Desde hace varios días, grandes direcciones acumularon aproximadamente 1.3 millones de ETH, incluyendo una entrada extraordinaria de 818.000 ETH en un solo día, la mayor compra diaria desde 2018. En términos nominales, el movimiento equivale a cerca de $2.000 millones en apenas cinco jornadas.
Al mismo tiempo, más de 220.000 ETH salieron de exchanges centralizados, marcando la mayor salida neta desde octubre del año pasado Ese drenaje redujo de forma directa la cantidad de monedas disponibles para venta inmediata, un indicador que suele asociarse con presión de oferta decreciente.
En paralelo, el staking alcanzó nuevos máximos. Aproximadamente 30% del suministro total, lo que sería unos 35 millones de ETH, permanecen bloqueado en contratos de validación.
¿Por qué se puede esperar un repunte del 10%?
Sin embargo, el panorama no es lineal. ETH continúa operando por debajo de una zona técnica clave entre $2.010 y $2.140, identificada por analistas como la franja decisiva para confirmar un rebote sostenido. Mientras ese rango actúe como resistencia, las órdenes de venta concentradas entre $1.980 y $2.020, junto con la elevada proporción de holders en pérdidas, podrían limitar los avances.
El mercado de derivados añade otra capa de complejidad. Actualmente existen alrededor de $3.06 mil millones en posiciones cortas frente a $755 millones en largos, una asimetría que, por un lado, abre la puerta a un posible short squeeze si el precio supera resistencias, pero, por otro, refleja una convicción bajista persistente.

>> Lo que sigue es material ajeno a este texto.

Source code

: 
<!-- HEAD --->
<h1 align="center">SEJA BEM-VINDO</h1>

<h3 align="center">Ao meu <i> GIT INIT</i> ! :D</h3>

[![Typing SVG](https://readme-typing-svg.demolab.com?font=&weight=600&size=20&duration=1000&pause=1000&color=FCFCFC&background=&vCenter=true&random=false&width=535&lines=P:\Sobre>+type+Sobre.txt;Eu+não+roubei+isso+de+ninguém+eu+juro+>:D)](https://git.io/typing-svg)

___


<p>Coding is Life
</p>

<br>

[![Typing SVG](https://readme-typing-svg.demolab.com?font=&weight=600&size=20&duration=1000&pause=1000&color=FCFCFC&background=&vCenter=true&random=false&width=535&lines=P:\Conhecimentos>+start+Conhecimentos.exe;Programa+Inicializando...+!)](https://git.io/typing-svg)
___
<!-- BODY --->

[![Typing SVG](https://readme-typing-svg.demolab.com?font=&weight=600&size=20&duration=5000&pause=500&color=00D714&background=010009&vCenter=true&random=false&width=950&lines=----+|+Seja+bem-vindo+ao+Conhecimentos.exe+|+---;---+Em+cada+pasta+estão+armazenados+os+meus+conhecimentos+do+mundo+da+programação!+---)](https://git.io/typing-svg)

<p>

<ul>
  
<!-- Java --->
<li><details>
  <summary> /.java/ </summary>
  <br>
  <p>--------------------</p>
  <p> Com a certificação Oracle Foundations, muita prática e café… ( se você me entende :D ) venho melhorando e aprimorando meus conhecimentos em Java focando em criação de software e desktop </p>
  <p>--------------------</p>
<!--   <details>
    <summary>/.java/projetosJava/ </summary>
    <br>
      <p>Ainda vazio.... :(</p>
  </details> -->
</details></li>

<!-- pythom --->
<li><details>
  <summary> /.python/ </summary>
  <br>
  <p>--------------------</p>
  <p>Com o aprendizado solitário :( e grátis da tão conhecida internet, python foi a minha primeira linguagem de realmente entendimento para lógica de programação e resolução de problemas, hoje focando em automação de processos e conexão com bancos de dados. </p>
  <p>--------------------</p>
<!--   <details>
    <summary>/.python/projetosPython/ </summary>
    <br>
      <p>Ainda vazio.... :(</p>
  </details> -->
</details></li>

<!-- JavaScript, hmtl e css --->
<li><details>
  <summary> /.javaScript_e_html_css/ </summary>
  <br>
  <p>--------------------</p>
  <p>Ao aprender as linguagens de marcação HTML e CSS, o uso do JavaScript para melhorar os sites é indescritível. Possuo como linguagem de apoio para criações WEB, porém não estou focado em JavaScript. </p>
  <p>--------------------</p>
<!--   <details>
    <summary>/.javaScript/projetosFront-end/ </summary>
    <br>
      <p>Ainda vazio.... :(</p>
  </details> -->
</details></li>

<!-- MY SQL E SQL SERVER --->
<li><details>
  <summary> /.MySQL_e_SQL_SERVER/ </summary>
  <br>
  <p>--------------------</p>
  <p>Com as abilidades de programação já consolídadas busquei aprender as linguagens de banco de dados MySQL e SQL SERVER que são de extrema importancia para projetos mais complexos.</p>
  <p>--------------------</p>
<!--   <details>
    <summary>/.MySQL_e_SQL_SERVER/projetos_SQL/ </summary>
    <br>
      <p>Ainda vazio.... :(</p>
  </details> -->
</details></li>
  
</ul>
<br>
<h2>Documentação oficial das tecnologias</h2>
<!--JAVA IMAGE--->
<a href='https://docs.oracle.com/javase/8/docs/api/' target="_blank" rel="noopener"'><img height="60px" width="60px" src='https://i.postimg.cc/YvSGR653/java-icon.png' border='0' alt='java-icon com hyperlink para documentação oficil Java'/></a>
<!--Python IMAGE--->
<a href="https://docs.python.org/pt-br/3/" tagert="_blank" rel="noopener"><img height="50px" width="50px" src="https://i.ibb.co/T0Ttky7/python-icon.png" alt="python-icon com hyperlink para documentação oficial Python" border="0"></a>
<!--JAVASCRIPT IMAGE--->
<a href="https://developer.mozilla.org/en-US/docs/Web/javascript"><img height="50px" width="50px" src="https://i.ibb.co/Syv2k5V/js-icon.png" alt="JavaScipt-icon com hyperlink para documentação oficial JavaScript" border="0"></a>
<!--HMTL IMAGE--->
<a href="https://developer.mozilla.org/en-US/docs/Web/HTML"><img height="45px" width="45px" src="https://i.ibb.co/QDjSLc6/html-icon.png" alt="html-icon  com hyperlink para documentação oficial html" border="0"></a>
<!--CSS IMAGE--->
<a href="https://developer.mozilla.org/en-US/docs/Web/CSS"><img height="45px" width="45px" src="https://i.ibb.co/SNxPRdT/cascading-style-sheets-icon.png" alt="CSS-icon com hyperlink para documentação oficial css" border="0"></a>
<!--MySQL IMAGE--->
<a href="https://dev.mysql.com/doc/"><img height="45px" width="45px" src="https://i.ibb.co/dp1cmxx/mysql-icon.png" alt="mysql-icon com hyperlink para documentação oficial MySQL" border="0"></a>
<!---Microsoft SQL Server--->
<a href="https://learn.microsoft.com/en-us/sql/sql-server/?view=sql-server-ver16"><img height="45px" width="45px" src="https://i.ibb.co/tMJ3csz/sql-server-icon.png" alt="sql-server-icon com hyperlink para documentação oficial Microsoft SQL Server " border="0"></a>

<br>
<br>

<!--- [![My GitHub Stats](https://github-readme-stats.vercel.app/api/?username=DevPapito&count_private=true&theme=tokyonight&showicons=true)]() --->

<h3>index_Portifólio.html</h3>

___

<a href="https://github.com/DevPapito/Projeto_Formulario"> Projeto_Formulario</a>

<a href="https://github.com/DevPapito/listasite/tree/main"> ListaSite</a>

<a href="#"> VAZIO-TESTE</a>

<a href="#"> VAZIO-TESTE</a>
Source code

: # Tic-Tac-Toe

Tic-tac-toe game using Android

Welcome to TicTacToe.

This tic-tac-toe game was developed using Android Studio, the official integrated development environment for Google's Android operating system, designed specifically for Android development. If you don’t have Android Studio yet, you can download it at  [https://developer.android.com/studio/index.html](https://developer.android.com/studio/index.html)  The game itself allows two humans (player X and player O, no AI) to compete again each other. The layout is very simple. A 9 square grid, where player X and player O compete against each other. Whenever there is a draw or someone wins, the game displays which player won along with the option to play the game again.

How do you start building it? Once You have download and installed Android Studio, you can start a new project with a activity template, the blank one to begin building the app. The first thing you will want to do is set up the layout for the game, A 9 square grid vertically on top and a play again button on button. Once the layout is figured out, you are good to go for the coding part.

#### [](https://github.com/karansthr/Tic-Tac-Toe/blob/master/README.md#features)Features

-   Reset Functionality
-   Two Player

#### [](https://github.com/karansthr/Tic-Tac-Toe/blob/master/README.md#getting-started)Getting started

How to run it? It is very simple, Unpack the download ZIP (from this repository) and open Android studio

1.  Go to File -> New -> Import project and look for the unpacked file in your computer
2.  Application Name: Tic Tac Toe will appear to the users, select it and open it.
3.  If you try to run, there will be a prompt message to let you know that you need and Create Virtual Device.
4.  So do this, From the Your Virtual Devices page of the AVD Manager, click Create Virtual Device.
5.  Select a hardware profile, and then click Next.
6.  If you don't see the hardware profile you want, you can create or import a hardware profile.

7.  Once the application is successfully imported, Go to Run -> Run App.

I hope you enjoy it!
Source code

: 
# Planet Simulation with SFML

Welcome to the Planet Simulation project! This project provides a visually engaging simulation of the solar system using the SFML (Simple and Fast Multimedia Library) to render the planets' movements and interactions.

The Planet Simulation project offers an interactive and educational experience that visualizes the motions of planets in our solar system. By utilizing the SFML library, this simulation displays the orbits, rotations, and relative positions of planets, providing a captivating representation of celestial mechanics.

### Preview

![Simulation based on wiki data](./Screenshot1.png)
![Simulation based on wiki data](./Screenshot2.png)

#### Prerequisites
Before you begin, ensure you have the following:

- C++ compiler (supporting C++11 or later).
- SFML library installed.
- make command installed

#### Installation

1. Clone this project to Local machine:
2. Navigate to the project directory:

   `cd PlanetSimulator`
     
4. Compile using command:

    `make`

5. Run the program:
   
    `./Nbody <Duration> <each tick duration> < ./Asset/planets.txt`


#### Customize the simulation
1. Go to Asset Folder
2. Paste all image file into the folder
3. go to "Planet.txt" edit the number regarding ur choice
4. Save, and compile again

Además, el apalancamiento elevado incrementa la fragilidad del equilibrio. Informes recientes señalaron una posición larga concentrada de $115 millones con 15x de apalancamiento, cuya liquidación se activaría cerca de $1.318. Movimientos adversos podrían desencadenar ventas forzadas que magnifiquen la volatilidad a la baja.
Técnicamente, una ruptura por debajo de $1.890 invalidaría la divergencia alcista observada en marcos temporales cortos y reabriría el camino hacia la zona de $1.740–$1.580, reconfigurando el sesgo del mercado.
En síntesis, el mercado enfrenta una disyuntiva clara: la oferta se ha comprimido de manera significativa, lo que fortalece el argumento para un rebote técnico acelerado; no obstante, la presión estructural de ventas, la concentración de bases de costo y el apalancamiento dominante crean un escenario creíble de fallo.